Ações Judiciais no Segmento do Turismo: Quando vale a pena fazer acordo?

Formas alternativas de resolução de conflitos, como a mediação, negociação e conciliação, estão em voga no Brasil. Em nível institucional, o governo tem tomado diversas medidas  para desafogar o judiciário e resolver milhões de demandas que pesam no erário público e pioram ainda mais o funcionamento do sistema judiciário.

 

Mas não é só o Poder Judiciário que sofre com o alto volume de processos. Alguns estudos publicados indicam que as empresas gastam cerca de 2% de seu faturamento anual com demandas no judiciário (Clique aqui para ver o resultado desses estudos).

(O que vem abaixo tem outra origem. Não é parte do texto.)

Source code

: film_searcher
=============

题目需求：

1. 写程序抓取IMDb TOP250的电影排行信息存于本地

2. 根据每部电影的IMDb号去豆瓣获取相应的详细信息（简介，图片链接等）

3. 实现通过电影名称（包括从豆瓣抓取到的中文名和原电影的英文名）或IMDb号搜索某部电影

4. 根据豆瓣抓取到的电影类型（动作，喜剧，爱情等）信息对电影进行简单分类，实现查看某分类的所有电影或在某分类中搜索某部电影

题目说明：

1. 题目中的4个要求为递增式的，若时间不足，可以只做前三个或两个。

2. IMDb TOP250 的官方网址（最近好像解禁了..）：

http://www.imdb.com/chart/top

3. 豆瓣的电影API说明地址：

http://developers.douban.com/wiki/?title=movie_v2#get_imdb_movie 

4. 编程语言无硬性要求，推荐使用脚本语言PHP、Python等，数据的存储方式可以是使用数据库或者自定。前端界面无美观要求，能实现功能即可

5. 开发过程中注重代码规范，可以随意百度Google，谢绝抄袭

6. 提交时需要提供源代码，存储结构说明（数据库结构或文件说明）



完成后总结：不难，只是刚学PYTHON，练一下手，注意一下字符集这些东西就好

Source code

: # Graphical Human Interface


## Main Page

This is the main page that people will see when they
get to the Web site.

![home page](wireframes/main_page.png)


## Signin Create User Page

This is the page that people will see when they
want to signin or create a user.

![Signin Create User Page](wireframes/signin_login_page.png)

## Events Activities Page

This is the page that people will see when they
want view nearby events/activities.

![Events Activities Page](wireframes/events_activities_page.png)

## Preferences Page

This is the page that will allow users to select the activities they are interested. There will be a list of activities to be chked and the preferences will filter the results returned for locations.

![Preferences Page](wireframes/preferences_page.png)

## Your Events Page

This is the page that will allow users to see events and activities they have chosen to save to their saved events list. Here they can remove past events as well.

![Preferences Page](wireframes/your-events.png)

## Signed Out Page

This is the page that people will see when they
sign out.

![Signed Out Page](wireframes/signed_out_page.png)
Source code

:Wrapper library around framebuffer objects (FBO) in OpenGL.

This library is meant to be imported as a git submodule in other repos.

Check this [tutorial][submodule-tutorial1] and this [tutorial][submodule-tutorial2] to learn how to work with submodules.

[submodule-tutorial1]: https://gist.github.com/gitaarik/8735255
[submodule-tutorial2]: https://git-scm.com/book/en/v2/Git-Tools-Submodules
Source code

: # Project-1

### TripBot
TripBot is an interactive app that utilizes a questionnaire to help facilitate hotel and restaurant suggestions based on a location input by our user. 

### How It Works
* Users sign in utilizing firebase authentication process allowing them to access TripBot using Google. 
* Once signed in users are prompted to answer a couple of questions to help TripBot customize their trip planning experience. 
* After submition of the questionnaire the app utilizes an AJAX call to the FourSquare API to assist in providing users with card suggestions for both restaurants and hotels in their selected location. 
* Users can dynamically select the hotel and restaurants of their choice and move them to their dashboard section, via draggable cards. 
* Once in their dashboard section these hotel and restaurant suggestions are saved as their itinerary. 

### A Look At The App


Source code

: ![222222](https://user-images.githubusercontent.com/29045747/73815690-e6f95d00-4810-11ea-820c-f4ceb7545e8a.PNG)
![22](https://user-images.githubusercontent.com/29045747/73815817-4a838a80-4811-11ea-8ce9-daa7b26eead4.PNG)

Anualmente, isso significa um montante de, aproximadamente, R$ 124 bilhões que são gastos com demandas na justiça. Esses números ainda não englobam reclamações extrajudiciais, como reclamações no PROCON, por exemplo.

Altos Custos

Os custos que as organizações têm com demandas no judiciário vão muito além do valor da indenização. Para manter um processo judicial, a empresa tem que arcar com o valor de honorários advocatícios, equipe interna, sistema de gerenciamento de processos, juros (que rendem um valor bem maior do que qualquer investimento de baixo risco), garantias judiciais, peritos, etc.

 

Mas, não para por aí… consumidores insatisfeitos que entram com ações contra as empresas são clientes detratores da marca, ou seja, clientes que não só não voltam a comprar da empresa, como também esparramam o seu descontentamento pelas redes sociais, atingindo todos os contatos. Considerando que para a empresa adquirir um cliente novo custa 7 vezes mais do que manter um cliente fidelizado, fica fácil concluir que, muitas vezes, o problema de imagem da empresa perante seus consumidores litigantes pode ultrapassar facilmente a monta dos R$ 124 bilhões gastos com as demandas propriamente ditas.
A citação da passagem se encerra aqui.